_Task goal_
From the listing that follows, report the number of lines with the word "eachMin" in them, and no other output.

_The records_
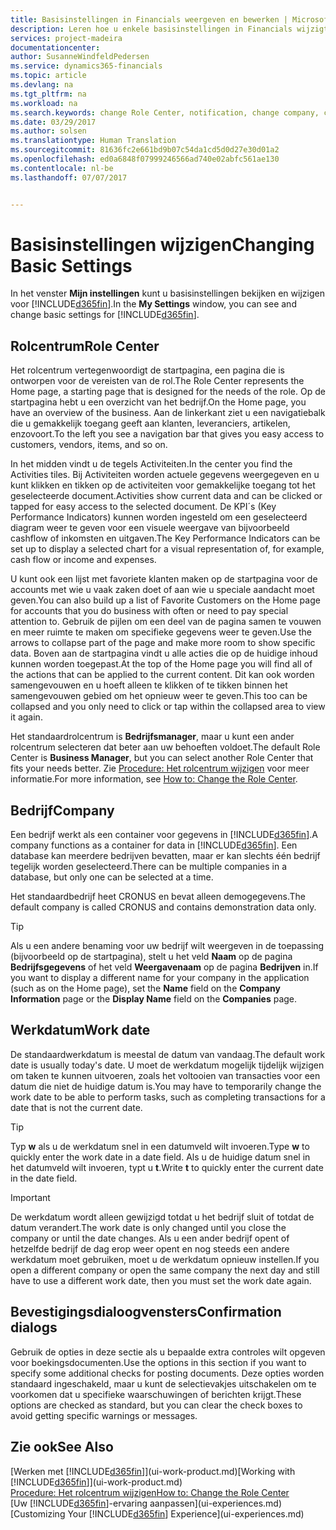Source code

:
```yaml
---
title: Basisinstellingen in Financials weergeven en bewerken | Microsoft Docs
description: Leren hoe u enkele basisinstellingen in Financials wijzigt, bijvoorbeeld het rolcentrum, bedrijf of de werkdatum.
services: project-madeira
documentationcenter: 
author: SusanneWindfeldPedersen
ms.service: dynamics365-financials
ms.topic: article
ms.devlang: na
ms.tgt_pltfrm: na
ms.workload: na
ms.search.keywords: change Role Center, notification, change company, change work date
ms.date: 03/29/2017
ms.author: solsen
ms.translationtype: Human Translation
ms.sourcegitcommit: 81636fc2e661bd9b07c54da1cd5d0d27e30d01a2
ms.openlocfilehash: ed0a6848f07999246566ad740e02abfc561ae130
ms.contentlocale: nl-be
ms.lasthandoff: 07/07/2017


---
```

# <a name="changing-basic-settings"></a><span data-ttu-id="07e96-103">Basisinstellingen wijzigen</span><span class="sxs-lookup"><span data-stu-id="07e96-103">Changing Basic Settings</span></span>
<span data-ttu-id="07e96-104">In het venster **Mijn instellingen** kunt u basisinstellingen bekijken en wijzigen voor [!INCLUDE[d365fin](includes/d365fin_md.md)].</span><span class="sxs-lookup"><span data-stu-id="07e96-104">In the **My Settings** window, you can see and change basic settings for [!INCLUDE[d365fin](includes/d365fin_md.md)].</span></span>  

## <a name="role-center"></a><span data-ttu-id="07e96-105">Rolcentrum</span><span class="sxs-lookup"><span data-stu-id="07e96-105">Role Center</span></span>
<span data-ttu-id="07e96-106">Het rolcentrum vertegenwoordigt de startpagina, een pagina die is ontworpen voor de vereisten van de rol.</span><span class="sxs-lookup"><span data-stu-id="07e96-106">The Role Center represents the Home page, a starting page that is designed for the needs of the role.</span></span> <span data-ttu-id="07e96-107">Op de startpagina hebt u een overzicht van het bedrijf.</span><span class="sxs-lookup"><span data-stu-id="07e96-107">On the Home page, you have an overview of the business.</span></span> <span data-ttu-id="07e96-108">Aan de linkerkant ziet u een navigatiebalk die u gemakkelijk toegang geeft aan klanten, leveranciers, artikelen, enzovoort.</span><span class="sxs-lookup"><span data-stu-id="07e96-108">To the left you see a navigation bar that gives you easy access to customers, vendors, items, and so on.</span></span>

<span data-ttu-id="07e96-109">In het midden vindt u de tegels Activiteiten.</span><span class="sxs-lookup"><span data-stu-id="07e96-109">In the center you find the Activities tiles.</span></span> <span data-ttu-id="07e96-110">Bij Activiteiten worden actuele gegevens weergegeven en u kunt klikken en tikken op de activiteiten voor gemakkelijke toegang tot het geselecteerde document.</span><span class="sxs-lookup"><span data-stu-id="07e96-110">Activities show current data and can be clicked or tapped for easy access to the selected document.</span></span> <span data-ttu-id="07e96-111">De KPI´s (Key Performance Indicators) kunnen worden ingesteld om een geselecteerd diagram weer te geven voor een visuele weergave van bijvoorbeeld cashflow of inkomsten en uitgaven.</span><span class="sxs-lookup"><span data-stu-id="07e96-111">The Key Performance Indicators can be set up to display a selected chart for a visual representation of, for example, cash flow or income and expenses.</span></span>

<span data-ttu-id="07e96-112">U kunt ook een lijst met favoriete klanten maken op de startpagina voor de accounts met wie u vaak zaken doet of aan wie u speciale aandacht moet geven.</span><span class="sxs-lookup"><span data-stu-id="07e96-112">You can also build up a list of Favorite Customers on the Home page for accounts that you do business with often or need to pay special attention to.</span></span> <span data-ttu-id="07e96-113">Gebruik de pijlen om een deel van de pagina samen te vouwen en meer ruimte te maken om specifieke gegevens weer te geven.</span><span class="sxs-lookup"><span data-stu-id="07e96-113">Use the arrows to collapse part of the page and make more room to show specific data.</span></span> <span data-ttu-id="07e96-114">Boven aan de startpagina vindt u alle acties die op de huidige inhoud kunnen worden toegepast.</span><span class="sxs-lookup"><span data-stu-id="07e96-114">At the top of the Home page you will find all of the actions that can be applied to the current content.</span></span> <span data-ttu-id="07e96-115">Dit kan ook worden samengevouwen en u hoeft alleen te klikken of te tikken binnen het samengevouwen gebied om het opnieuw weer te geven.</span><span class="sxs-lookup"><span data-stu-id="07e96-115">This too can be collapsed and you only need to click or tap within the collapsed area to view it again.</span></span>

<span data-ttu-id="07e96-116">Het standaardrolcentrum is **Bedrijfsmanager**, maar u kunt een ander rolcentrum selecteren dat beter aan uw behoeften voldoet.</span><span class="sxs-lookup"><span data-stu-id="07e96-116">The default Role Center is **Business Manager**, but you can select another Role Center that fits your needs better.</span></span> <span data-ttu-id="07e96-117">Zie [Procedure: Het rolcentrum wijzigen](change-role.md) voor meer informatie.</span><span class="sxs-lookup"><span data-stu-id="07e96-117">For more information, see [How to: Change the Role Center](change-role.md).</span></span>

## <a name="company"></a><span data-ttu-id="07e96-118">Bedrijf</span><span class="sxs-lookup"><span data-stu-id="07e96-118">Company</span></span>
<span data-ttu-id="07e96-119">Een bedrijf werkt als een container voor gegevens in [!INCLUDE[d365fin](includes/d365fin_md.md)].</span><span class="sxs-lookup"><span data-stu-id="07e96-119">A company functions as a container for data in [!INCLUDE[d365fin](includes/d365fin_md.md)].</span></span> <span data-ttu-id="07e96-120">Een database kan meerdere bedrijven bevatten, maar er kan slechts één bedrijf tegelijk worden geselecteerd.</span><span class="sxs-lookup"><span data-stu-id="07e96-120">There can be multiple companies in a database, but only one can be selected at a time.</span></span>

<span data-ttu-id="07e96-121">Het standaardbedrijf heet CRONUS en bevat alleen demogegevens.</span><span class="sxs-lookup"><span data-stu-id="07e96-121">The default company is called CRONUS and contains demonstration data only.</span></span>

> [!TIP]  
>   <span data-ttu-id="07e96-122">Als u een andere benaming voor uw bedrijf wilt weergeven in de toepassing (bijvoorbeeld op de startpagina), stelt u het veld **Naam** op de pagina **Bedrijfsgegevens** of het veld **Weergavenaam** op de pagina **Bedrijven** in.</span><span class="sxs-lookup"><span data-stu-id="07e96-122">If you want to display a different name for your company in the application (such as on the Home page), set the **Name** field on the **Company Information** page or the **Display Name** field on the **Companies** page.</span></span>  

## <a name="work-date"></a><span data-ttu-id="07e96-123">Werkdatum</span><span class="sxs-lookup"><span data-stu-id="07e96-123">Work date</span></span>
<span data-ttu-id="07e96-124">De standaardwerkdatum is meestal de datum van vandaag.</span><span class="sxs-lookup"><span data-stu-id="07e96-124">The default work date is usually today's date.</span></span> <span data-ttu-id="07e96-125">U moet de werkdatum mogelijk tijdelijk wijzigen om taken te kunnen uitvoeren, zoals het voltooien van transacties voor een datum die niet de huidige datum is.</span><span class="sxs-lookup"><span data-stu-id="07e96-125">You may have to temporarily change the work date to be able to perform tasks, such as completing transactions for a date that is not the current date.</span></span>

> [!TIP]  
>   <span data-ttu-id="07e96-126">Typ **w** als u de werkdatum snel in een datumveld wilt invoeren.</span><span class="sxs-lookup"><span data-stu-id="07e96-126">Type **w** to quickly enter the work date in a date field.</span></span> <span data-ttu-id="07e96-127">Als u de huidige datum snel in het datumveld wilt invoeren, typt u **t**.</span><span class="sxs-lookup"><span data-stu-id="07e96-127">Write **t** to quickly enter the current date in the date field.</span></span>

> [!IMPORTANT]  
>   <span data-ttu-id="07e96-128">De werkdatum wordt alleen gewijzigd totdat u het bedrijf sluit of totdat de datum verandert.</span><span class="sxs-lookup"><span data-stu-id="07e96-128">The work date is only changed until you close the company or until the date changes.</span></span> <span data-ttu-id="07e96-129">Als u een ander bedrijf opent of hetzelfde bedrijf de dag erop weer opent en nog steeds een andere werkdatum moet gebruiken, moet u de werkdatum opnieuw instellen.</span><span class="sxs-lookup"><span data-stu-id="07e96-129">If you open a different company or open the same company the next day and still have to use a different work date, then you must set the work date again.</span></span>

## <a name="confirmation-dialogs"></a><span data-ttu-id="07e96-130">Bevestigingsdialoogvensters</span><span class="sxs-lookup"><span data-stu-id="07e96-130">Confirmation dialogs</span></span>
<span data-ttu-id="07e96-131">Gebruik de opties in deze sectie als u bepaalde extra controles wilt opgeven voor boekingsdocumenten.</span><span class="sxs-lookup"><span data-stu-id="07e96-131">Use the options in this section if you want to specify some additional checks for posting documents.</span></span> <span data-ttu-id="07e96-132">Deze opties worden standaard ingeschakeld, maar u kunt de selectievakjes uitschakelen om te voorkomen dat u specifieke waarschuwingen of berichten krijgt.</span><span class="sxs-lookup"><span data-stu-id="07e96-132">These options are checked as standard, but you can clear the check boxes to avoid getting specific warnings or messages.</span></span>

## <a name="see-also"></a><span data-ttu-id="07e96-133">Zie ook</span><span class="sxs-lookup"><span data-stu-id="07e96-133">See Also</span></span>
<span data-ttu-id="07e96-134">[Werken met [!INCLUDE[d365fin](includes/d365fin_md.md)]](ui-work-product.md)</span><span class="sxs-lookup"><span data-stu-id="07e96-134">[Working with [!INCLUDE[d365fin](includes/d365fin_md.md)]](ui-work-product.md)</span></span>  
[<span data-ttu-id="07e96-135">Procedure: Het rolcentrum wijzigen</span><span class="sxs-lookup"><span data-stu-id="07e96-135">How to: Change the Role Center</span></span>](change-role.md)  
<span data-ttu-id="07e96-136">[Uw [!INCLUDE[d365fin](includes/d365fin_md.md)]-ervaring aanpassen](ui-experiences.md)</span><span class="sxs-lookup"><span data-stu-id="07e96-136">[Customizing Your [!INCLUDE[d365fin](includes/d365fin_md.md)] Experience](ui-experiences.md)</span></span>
--
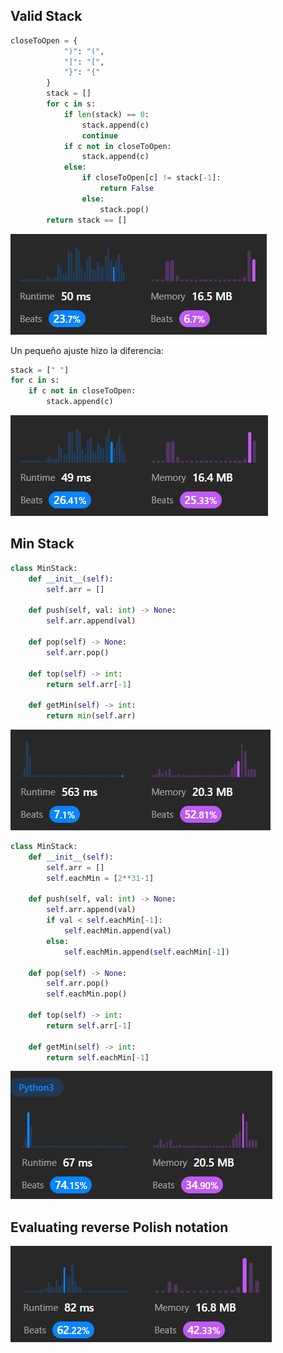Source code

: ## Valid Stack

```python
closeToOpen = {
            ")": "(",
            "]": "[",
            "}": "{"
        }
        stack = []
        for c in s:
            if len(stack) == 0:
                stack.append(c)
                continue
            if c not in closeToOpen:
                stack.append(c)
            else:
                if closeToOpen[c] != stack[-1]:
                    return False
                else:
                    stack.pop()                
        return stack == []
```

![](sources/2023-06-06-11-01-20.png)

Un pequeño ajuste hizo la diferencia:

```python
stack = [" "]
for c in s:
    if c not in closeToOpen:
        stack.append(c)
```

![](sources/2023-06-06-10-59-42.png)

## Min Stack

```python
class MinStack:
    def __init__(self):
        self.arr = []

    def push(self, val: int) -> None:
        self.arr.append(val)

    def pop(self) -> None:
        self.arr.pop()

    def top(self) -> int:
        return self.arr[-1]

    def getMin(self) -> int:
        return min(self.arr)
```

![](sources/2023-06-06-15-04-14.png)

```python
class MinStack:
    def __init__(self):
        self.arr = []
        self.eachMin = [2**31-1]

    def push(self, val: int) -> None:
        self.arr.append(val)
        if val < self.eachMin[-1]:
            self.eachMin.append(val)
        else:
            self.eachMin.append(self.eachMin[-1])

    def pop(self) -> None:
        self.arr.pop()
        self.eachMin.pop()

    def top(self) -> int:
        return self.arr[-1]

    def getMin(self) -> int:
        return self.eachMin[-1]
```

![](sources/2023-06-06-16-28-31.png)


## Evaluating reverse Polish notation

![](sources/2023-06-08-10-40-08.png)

_Final answer_
6